That's the crystal ball for what happens to kids who aren't challenged sufficiently. "Wider and deeper" sounds awesome until you realize that what is actually being described is systematic stunting of a child's growth as a learner. Kids like my DD run the risk of graduating with top honors only to discover that they have been-- metaphorically, I mean-- raised BY WOLVES. DD is a "feral" student. Surrounded by very bright to bright students who KNOW all the things that she does not. Now, her raw potential is still what it is, and we're hopeful that it will turn right in the end, but this is a rough, rough road through adolescence and college, for sure.
My daughter has no idea how to LEARN that which she does not know. She has no idea how to work for understanding. Period.
I feel a little as though we thought we were walking a tightrope all those years-- thought we were so clever, we did-- and now I've woken up to the fact that we were actually walking on nothing but imagination.
Because she had such stellar academics and wasn't "acting out" or "underperforming" (from what they could see, anyhow-- WE saw that she was), nobody would listen to our concerns.

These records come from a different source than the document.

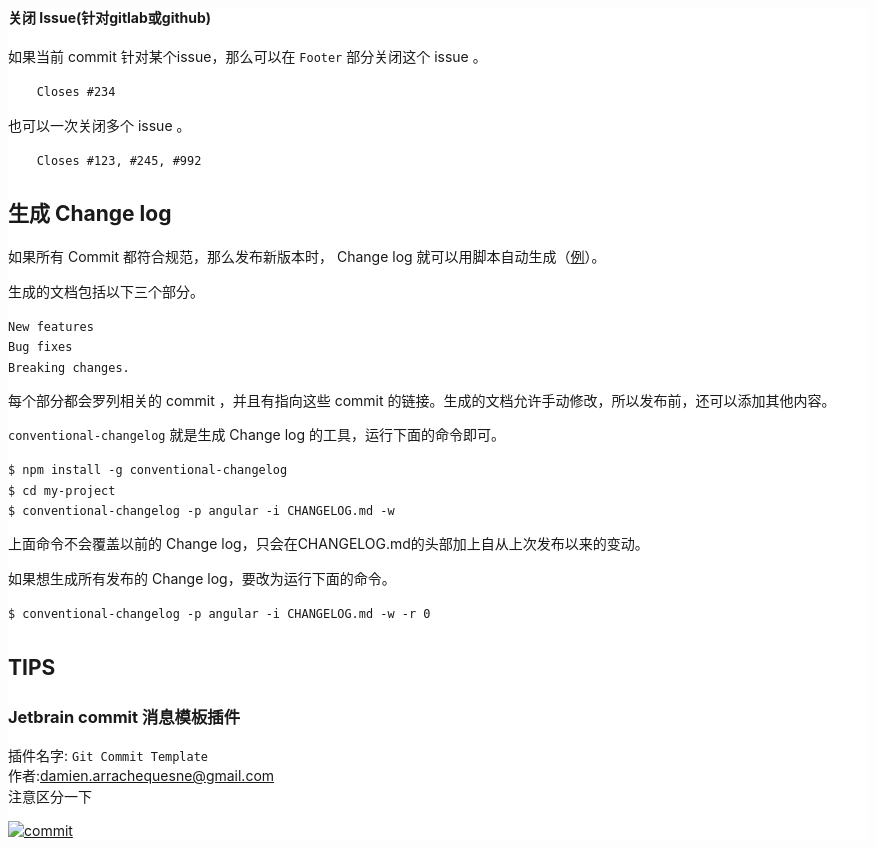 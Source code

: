 #### 关闭 Issue(针对gitlab或github)

如果当前 commit 针对某个issue，那么可以在 `Footer` 部分关闭这个 issue 。

```
    Closes #234
```

也可以一次关闭多个 issue 。

```
    Closes #123, #245, #992
```

## 生成 Change log

如果所有 Commit 都符合规范，那么发布新版本时， Change log 就可以用脚本自动生成（[例](https://github.com/btford/grunt-conventional-changelog/blob/master/CHANGELOG.md)）。

生成的文档包括以下三个部分。

```
New features
Bug fixes
Breaking changes.
```

每个部分都会罗列相关的 commit ，并且有指向这些 commit 的链接。生成的文档允许手动修改，所以发布前，还可以添加其他内容。

`conventional-changelog` 就是生成 Change log 的工具，运行下面的命令即可。

```shell
$ npm install -g conventional-changelog
$ cd my-project
$ conventional-changelog -p angular -i CHANGELOG.md -w
```

上面命令不会覆盖以前的 Change log，只会在CHANGELOG.md的头部加上自从上次发布以来的变动。

如果想生成所有发布的 Change log，要改为运行下面的命令。

```shell
$ conventional-changelog -p angular -i CHANGELOG.md -w -r 0
```

## TIPS

### Jetbrain commit 消息模板插件

插件名字: `Git Commit Template`     
作者:damien.arrachequesne@gmail.com   
注意区分一下    

<a href="http://192.168.51.22:9999/API/wp-content/uploads/2018/04/commit.png" rel="attachment wp-att-2262"><img src="http://192.168.51.22:9999/API/wp-content/uploads/2018/04/commit.png" alt="commit" width="856" height="807" class="alignnone size-full wp-image-2262" /></a>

Nobody.
I had just one completely open and utterly frank conversation with a school staffer in nine years. In that conversation, she heard me-- and was struck SPEECHLESS with horror. Her response?
A halting, astonished; "We have failed her. We have completely, utterly failed your daughter-- I am-- so-- so sorry {Howler}-- I don't know what to say to this, and I have no idea how to make this better for her within the mandates that we have to follow, but we-- and by "we" I mean not only us as a school, but the state's mandates, too-- have failed to do the one thing that is most fundamental for her-- she hasn't learned anything FROM us. Because she hasn't learned HOW to learn from us, we've harmed her."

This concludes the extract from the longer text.